15 Eki 2024 12:07
Journalist ID: 5285
News ID: 85628496
T T
1 Persons

Ekler

İRAN NÜKLEER SİLAHI OLAN İSRAİL’İ VURMAKTAN GERİ DURMADI

Ulusal Kanal İran Temsilcisi Gürkan Demir İran'ın Siyonist İsrail rejimine gerçekleştirdiği son füze saldırısını İRNA Türkçe servisine değerlendirdi.

Ulusal Kanal İran Temsilcisi Gürkan Demir İRNA Türkçe servisine İran-İsrail savaşı bağlamında İran'ın son füze saldırısını değerlendirdi:

12 Ağustos 2024 tarihinde yine bu köşede yayınlanan yazımızda, “ABD yığınağı beyhude, bunlar İran’ı durdurmaz” demiştik. Bu ifadeleri kullanırken, ABD’nin bölgeye getirdiği yeni savaş gemileri, savaş jetleri, savunma sistemleri nedeniyle İran’ın İsrail’e karşı adım atamayacağı propagandası yürütülüyordu.

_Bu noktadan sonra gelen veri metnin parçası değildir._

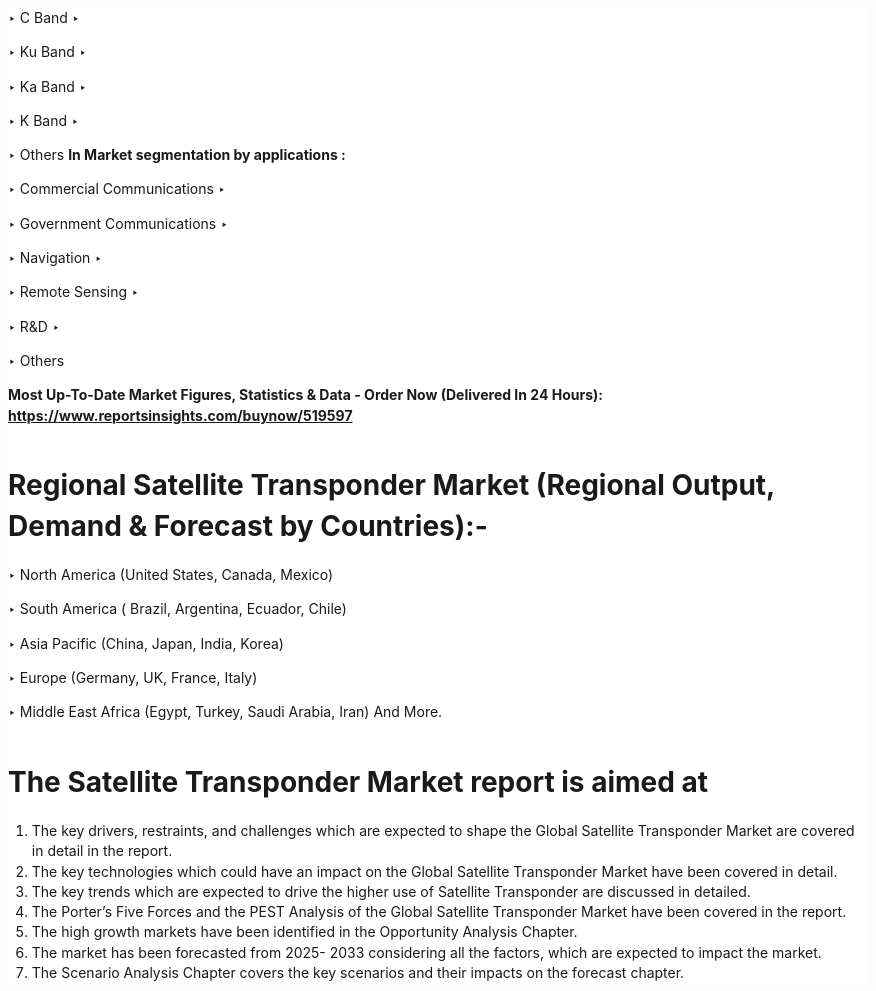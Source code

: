 ‣ C Band
‣ 

‣ Ku Band
‣ 

‣ Ka Band
‣ 

‣ K Band
‣ 

‣ Others
<strong>In Market segmentation by applications :</strong>

‣ Commercial Communications
‣ 

‣ Government Communications
‣ 

‣ Navigation
‣ 

‣ Remote Sensing
‣ 

‣ R&D
‣ 

‣ Others

<strong>Most Up-To-Date Market Figures, Statistics & Data - Order Now (Delivered In 24 Hours): <a href=https://www.reportsinsights.com/buynow/519597>https://www.reportsinsights.com/buynow/519597</a></strong>

# <strong>Regional Satellite Transponder Market (Regional Output, Demand &amp; Forecast by Countries):-</strong>

‣ North America (United States, Canada, Mexico)

‣ South America ( Brazil, Argentina, Ecuador, Chile)

‣ Asia Pacific (China, Japan, India, Korea)

‣ Europe (Germany, UK, France, Italy)

‣ Middle East Africa (Egypt, Turkey, Saudi Arabia, Iran) And More.

# <strong>The Satellite Transponder Market report is aimed at</strong>
<ol>
  <li>The key drivers, restraints, and challenges which are expected to shape the Global Satellite Transponder Market are covered in detail in the report.</li>
  <li>The key technologies which could have an impact on the Global Satellite Transponder Market have been covered in detail.</li>
  <li>The key trends which are expected to drive the higher use of Satellite Transponder are discussed in detailed.</li>
  <li>The Porter’s Five Forces and the PEST Analysis of the Global Satellite Transponder Market have been covered in the report.</li>
  <li>The high growth markets have been identified in the Opportunity Analysis Chapter.</li>
  <li>The market has been forecasted from 2025- 2033 considering all the factors, which are expected to impact the market.</li>
  <li>The Scenario Analysis Chapter covers the key scenarios and their impacts on the forecast chapter.</li>
</ol>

İran, 1 Ekim günü yaptığı Gerçek Vaat-2 Operasyonu ile bu propagandayı yerle bir ederken aynı zamanda ilk cümlede belirttiğimiz üzere İran durdurulamadı. Operasyon sonrası genel yorumlar “Demir Kubbe” ve İsrail’in diğer hava savunma sistemlerinin aşıldığı üzerine yapılırken, İran’ın ABD’nin bölgedeki hava savunma gücünü de aşarak nokta atışı yaptığı gerçeği not edilmeli.

İsrail’in olası İran saldırısında ABD’nin yer alması durumunda ABD üsleri ve savaş gemilerinin İran menzilinde olduğu da somut adımla saptandı. Gözden kaçırılmayacak bir diğer nokta da İran’ın “nükleer bir güç olan” İsrail’i vurduğu gerçeğidir.

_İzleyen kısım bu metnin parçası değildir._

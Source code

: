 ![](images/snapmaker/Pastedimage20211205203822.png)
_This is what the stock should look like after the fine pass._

Bu operasyonda İran, ilk kez hipersonik sınıfına giren Fettah-1’i kullandı. Böylece İran ne kadar başarılı bir çalışma yaptığını da kendisi açısından görmüş oldu. Şimdi bu veriler ışığında bu alanda şüphesiz gaza basacaktır. Yani daha da etkili füze çeşitlerini üretim bandında ve sonrasında hangarlarda göreceğiz.

7 Ekim sonrası Gerçek Vaat-1 ile bölgenin yeni aşamaya geçtiğini belirtirken şimdi Gerçek Vaat-2 ile bir sonraki aşamaya geçildi.

İran, bu operasyonla hedef aldığı noktalar ve füze kabiliyetiyle neler yapabileceğini ABD ile müttefiklerine de net bir şekilde gösterdi. Gerçek Vaat-1’den alması gerektiği mesajı almayan İsrail, eğer 2’inci operasyonda da almazsa bundan sonraki aşamalarda füze yağmurundan kurtulamayacağa benziyor.

Zira, İsrailli yetkililerin İran’a yanıt vereceğine dair dile getirdiği açıklamaların mürekkebi kurumadan İran’dan ikazlar yükseliyor: Yapmayın, yaparsanız daha sert bir karşılık göreceksiniz.

KATİL NETANYAHU VE PEHLEVİ HAVAYA KURŞUN SIKIYOR

Operasyona verilen -2- kodu, İran’ın bundan sonra dönem için de yeni operasyonlara açık kapı bıraktığını en net haliyle gösteriyor. Kaldı ki İran,  yeni süreçte İran’ın “stratejik sabır” politikasını rafa kaldırdığını bildirdi. İsrail’in olası saldırısı daha öncekilerde olduğu gibi yine karşılıksız bırakılmaması üzerine en üst seviyede İran’ın hazırlık içinde olduğu görülüyor.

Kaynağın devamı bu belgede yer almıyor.